The expected output is exactly the lines below, starting at the line with "Joaquim Antonio de Paula Machado (1824--1884)" and ending at the line with "liberdade, proposta no", both included; no other line belongs in it.

--- Material provided ---

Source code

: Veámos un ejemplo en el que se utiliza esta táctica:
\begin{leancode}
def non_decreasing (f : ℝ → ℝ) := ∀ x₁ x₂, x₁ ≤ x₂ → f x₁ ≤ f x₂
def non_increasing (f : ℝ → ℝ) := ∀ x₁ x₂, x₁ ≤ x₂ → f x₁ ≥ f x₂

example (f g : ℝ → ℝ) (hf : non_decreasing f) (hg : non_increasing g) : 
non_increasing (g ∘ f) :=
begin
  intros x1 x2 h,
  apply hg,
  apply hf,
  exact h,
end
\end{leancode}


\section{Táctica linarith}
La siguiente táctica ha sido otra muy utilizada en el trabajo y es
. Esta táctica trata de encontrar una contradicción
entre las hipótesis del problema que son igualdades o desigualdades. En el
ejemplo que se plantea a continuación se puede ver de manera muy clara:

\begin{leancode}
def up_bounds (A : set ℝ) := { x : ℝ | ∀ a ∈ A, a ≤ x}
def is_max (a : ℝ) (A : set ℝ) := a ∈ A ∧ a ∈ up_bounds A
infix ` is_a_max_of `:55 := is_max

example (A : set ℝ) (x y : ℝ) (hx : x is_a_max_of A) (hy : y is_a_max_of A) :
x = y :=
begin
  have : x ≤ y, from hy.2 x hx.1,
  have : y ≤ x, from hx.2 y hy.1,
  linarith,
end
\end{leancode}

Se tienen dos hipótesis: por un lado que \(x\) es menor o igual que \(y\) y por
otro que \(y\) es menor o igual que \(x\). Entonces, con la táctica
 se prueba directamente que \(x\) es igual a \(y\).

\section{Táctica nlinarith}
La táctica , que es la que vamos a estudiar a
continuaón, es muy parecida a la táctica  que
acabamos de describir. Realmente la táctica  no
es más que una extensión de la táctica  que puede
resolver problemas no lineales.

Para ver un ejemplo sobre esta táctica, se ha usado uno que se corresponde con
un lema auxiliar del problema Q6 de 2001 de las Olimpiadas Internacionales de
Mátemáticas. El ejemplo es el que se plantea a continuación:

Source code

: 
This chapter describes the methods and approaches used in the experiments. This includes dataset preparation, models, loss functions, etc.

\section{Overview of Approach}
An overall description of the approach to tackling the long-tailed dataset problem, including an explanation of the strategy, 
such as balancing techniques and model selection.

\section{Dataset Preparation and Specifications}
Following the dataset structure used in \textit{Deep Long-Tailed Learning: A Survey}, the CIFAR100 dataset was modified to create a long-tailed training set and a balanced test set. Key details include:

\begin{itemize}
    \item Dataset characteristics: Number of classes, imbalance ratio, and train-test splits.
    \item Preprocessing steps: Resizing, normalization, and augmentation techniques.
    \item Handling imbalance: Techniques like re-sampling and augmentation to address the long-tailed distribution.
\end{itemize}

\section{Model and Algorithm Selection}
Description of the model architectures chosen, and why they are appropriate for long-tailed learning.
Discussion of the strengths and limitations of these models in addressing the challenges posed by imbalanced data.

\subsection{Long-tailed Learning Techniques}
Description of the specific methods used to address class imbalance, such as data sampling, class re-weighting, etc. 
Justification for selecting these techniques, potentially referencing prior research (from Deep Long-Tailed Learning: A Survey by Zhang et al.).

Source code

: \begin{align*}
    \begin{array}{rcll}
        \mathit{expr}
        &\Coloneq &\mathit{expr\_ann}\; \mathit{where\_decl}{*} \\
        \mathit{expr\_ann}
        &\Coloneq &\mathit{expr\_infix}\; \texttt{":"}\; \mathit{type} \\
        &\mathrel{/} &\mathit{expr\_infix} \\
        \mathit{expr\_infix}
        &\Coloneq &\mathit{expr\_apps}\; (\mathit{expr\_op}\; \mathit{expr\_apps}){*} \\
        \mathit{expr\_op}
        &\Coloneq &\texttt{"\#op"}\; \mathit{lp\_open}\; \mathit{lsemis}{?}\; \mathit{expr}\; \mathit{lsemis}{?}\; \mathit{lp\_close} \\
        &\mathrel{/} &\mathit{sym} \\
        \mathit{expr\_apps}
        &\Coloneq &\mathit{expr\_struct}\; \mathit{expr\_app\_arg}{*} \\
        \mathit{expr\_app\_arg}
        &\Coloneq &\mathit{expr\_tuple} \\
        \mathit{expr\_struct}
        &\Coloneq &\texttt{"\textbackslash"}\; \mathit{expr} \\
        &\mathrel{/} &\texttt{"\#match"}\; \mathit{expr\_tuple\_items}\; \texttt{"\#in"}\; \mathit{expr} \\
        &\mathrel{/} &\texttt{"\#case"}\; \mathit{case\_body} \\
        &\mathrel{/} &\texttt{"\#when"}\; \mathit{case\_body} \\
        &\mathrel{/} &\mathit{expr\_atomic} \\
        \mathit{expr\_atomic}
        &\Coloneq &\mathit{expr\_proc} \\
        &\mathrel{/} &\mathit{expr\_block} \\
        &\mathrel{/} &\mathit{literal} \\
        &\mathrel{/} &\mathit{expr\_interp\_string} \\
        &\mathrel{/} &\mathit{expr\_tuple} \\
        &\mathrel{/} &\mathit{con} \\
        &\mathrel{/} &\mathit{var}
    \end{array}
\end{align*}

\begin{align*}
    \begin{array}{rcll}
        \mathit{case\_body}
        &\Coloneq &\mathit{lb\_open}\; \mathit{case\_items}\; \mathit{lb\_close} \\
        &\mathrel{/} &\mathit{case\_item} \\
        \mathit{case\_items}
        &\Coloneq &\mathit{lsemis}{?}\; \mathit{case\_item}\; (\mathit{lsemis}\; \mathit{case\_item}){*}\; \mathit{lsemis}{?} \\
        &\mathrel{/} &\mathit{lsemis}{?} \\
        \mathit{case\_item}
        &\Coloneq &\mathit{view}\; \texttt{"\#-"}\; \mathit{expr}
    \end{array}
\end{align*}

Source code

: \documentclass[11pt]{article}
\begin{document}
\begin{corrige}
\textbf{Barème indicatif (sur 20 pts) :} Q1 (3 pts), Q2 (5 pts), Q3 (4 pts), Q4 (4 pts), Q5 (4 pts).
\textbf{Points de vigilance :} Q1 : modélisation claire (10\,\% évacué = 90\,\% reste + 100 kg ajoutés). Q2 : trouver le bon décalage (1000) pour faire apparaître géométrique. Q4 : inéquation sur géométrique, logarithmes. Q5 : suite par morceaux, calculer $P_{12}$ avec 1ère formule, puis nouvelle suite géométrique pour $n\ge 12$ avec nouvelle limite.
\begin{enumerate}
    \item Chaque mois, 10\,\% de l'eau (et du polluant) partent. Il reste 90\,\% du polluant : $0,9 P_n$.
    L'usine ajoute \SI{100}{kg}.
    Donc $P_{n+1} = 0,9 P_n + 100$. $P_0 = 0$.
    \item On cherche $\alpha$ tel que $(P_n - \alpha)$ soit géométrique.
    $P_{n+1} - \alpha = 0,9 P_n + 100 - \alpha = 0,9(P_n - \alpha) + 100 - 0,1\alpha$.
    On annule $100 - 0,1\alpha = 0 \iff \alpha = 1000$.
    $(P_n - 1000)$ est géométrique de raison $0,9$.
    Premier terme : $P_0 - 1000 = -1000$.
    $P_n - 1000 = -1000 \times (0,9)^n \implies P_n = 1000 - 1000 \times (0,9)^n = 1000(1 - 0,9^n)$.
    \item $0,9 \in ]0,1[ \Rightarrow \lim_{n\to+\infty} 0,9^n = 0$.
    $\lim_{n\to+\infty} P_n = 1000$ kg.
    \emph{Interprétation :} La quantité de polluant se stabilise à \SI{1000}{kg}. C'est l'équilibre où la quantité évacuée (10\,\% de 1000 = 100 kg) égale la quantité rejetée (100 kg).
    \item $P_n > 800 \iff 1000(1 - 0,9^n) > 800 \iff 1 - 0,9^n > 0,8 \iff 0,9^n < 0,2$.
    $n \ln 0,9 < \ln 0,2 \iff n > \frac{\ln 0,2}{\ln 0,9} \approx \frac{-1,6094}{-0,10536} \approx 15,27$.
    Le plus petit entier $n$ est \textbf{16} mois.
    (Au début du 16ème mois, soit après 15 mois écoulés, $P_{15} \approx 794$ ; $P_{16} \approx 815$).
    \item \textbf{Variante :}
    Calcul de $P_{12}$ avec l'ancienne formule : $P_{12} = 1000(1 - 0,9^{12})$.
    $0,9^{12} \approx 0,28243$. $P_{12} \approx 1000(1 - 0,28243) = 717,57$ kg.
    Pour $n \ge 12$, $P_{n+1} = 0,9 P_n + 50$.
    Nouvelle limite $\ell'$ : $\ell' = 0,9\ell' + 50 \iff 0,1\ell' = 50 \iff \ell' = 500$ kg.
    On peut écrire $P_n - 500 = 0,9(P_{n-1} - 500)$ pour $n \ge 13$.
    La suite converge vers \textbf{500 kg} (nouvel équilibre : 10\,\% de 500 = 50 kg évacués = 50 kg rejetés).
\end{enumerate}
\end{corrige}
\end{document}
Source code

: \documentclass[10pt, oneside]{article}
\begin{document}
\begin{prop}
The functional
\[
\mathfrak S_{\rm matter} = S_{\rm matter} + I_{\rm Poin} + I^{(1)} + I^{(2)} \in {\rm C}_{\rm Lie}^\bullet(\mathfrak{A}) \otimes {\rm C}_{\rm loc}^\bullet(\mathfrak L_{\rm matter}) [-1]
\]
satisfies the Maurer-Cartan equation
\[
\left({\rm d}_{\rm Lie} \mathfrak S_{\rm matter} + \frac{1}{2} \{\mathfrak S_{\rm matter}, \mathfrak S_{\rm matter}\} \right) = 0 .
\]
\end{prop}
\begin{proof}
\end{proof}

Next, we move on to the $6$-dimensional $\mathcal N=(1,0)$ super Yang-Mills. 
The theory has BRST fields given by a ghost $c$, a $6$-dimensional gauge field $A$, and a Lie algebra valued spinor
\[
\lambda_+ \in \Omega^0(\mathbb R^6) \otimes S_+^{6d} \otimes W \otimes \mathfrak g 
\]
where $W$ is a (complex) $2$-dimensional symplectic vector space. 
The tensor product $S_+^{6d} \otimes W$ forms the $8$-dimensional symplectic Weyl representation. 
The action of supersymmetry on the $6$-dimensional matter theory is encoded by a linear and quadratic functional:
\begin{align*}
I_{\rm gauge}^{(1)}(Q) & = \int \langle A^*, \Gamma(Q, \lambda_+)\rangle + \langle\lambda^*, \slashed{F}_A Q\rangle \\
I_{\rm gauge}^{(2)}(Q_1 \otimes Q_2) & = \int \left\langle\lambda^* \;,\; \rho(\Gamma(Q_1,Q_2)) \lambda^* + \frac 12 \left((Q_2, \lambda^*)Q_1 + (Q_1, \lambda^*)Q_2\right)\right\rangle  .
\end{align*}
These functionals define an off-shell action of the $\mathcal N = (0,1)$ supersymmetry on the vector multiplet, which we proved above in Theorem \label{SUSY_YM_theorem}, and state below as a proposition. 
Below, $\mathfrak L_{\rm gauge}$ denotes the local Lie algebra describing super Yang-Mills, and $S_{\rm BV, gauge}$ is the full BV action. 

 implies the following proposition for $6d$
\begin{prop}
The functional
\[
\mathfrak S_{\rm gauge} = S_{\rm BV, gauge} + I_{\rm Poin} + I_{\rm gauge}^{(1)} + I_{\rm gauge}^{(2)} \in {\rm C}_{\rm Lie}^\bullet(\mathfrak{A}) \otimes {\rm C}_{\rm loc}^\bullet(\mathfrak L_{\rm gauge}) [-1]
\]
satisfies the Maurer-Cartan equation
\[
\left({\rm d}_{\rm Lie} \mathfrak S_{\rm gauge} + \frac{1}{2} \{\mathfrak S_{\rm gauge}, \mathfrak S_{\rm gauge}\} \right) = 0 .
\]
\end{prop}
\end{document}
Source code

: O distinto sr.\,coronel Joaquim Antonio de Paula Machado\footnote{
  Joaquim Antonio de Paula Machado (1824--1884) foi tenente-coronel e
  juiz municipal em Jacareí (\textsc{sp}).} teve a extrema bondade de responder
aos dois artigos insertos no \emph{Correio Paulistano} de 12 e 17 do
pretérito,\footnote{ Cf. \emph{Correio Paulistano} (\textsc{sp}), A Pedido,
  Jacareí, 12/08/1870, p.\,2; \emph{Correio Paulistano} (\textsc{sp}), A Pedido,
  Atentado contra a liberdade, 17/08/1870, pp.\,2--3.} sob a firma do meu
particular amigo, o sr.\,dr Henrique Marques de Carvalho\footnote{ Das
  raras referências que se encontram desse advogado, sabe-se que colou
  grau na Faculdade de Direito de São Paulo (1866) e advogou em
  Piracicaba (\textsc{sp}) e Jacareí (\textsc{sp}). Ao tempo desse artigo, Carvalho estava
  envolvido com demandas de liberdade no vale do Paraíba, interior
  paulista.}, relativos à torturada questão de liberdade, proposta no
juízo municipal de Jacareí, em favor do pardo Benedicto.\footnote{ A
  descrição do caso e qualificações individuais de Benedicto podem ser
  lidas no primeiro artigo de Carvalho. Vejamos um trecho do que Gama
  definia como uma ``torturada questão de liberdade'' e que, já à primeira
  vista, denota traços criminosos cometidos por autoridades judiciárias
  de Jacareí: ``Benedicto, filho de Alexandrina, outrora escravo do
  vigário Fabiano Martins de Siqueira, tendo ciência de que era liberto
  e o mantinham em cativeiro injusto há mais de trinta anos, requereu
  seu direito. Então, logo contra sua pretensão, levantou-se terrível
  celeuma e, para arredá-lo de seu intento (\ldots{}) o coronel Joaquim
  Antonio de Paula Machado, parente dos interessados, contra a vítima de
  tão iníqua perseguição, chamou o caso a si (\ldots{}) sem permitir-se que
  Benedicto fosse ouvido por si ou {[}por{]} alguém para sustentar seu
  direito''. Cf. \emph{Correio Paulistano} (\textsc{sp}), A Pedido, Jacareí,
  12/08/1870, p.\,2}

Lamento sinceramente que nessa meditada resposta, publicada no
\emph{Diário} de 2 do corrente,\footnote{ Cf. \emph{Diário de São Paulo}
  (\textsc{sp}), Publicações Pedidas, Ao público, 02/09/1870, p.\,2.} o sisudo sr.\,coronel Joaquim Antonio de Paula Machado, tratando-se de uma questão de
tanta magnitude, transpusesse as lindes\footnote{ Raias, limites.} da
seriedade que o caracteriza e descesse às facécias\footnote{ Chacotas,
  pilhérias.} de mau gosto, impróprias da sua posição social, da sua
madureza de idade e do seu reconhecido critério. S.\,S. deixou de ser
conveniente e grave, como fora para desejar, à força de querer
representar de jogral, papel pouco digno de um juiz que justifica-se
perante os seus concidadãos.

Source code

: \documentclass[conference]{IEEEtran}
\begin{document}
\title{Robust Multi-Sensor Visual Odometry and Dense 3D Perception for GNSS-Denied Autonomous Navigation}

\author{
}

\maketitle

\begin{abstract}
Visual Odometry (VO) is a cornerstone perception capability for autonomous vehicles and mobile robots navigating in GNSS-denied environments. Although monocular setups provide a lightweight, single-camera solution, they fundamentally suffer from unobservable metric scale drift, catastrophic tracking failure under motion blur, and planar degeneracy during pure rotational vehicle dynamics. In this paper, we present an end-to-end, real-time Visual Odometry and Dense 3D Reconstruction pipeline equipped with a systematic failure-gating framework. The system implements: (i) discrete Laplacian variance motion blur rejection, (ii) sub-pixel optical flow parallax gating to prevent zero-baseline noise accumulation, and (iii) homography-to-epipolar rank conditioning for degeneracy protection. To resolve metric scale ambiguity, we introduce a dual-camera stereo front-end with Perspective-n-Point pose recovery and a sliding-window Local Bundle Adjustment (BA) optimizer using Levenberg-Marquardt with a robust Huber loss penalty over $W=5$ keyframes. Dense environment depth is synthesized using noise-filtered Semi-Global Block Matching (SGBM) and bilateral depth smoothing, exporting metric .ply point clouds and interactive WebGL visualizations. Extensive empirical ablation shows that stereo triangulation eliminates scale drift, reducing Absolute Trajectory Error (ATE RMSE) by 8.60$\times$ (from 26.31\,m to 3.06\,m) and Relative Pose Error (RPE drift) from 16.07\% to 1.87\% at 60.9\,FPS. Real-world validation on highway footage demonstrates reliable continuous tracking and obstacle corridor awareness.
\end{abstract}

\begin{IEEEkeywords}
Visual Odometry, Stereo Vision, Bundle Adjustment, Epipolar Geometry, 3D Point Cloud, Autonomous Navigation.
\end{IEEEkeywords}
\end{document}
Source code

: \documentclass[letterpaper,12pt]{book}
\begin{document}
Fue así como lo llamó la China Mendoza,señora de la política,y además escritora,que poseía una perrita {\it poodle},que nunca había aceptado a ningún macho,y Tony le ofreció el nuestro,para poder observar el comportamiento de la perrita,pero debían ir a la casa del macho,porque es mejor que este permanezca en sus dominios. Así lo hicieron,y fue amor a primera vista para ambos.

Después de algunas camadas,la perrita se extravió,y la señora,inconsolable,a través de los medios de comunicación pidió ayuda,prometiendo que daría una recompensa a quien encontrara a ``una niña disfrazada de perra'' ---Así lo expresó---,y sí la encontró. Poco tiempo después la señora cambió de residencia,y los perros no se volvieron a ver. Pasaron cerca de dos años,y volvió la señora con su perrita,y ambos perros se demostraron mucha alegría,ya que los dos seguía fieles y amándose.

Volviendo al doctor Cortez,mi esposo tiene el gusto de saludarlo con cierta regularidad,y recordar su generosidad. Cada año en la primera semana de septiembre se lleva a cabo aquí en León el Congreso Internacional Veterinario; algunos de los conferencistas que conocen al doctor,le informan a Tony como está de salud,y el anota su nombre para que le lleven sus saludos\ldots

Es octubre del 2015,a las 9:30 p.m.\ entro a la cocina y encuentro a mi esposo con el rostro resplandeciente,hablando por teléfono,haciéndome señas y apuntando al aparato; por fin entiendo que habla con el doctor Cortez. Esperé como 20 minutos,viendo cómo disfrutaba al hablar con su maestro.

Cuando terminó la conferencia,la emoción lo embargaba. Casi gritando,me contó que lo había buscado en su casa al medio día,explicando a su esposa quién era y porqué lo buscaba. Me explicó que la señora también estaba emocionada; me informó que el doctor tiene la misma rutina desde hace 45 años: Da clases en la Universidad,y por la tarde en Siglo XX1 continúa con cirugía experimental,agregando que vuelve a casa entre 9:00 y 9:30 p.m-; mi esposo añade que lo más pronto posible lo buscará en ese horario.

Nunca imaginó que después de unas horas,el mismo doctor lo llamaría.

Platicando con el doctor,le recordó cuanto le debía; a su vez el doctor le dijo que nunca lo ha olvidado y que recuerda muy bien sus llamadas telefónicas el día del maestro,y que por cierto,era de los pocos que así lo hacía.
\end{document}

---

Answer space ▸
  Joaquim Antonio de Paula Machado (1824--1884) foi tenente-coronel e
  juiz municipal em Jacareí (\textsc{sp}).} teve a extrema bondade de responder
aos dois artigos insertos no \emph{Correio Paulistano} de 12 e 17 do
pretérito,\footnote{ Cf. \emph{Correio Paulistano} (\textsc{sp}), A Pedido,
  Jacareí, 12/08/1870, p.\,2; \emph{Correio Paulistano} (\textsc{sp}), A Pedido,
  Atentado contra a liberdade, 17/08/1870, pp.\,2--3.} sob a firma do meu
particular amigo, o sr.\,dr Henrique Marques de Carvalho\footnote{ Das
  raras referências que se encontram desse advogado, sabe-se que colou
  grau na Faculdade de Direito de São Paulo (1866) e advogou em
  Piracicaba (\textsc{sp}) e Jacareí (\textsc{sp}). Ao tempo desse artigo, Carvalho estava
  envolvido com demandas de liberdade no vale do Paraíba, interior
  paulista.}, relativos à torturada questão de liberdade, proposta no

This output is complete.